### [Required work]
Which lines make up the answer? Those from the line with "[18]: https://www.zhihu.com/question/34074946" through the end of the data; reproduce them exactly.

### [Saved entries]
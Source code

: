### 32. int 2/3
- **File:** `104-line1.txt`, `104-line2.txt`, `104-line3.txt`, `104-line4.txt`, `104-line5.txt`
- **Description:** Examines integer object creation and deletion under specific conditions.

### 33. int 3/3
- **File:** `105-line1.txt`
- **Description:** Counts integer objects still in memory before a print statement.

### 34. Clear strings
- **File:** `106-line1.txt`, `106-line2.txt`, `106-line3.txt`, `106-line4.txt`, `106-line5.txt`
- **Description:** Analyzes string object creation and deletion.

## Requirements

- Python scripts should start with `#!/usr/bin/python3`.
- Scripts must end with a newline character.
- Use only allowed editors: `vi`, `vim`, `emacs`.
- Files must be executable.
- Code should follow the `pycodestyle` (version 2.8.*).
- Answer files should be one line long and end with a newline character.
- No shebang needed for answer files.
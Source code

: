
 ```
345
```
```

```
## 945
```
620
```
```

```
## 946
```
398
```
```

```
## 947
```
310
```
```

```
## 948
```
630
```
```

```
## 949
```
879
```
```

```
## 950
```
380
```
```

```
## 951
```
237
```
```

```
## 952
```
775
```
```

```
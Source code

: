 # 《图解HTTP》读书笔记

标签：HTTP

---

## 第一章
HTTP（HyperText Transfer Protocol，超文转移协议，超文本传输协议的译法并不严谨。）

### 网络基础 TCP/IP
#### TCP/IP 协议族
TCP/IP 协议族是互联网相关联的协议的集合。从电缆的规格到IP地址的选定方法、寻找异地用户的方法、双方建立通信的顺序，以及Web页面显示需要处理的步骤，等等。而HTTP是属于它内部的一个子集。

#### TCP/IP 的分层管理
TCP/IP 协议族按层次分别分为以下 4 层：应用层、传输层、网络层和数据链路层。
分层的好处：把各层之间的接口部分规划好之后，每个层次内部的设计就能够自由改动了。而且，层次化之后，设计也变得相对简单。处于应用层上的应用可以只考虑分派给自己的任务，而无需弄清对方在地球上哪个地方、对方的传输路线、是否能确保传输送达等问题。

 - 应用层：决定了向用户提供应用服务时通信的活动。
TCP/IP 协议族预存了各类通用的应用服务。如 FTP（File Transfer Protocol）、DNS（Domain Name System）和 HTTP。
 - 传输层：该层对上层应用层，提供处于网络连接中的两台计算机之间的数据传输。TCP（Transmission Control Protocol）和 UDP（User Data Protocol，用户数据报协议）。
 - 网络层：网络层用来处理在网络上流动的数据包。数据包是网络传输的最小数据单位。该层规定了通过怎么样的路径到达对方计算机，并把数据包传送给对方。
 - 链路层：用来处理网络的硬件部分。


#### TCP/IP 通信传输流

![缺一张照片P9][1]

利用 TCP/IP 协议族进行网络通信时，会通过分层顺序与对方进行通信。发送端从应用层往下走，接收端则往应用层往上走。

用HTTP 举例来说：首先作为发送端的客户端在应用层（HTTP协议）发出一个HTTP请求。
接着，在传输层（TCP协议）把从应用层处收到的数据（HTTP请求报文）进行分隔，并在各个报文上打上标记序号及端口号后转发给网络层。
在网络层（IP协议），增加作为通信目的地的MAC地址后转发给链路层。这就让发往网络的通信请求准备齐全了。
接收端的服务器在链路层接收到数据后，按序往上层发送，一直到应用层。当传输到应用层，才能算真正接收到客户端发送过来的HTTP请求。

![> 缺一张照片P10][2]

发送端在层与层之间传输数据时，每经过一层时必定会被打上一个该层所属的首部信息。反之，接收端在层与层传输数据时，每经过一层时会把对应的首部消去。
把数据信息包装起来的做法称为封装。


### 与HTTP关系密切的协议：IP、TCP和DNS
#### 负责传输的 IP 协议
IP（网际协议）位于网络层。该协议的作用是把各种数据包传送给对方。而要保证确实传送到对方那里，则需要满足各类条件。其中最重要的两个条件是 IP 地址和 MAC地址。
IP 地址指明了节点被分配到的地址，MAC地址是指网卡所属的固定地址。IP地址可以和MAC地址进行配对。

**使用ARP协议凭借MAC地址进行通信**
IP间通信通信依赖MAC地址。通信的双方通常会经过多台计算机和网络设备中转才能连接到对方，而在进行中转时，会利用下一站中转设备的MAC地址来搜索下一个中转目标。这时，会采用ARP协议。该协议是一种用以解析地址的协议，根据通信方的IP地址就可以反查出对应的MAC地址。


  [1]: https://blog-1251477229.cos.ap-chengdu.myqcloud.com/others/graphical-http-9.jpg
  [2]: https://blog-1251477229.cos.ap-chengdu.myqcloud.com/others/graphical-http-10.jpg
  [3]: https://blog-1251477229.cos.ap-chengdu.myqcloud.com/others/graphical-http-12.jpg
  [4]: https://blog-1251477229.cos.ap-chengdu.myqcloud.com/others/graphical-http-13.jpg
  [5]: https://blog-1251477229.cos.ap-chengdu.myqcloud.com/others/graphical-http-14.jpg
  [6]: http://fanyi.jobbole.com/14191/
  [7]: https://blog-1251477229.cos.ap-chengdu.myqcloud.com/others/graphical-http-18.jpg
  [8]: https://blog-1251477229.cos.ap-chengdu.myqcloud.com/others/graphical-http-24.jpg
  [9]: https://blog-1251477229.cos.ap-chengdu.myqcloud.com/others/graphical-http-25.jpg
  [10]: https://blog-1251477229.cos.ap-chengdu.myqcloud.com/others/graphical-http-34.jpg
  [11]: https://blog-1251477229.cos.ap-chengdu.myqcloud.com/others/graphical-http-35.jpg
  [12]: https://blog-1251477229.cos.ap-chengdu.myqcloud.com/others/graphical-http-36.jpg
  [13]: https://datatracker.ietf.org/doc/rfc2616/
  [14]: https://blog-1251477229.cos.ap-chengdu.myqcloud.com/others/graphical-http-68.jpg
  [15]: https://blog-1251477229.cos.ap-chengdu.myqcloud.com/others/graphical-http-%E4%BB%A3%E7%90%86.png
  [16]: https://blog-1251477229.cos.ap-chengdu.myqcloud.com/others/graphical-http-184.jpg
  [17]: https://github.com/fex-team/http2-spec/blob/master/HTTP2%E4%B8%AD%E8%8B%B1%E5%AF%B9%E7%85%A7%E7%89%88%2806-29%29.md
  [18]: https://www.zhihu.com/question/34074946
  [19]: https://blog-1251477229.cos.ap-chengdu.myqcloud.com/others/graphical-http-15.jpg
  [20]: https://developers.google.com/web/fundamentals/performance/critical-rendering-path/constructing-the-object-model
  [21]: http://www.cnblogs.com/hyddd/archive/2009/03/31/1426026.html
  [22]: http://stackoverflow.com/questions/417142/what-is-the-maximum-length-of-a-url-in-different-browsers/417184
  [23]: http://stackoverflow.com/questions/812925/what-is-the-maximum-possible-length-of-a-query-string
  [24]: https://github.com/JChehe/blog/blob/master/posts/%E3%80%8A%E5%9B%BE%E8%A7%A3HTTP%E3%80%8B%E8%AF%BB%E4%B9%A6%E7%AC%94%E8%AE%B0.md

### [Answer to the exercise]
  [18]: https://www.zhihu.com/question/34074946
  [19]: https://blog-1251477229.cos.ap-chengdu.myqcloud.com/others/graphical-http-15.jpg
  [20]: https://developers.google.com/web/fundamentals/performance/critical-rendering-path/constructing-the-object-model
  [21]: http://www.cnblogs.com/hyddd/archive/2009/03/31/1426026.html
  [22]: http://stackoverflow.com/questions/417142/what-is-the-maximum-length-of-a-url-in-different-browsers/417184
  [23]: http://stackoverflow.com/questions/812925/what-is-the-maximum-possible-length-of-a-query-string
  [24]: https://github.com/JChehe/blog/blob/master/posts/%E3%80%8A%E5%9B%BE%E8%A7%A3HTTP%E3%80%8B%E8%AF%BB%E4%B9%A6%E7%AC%94%E8%AE%B0.md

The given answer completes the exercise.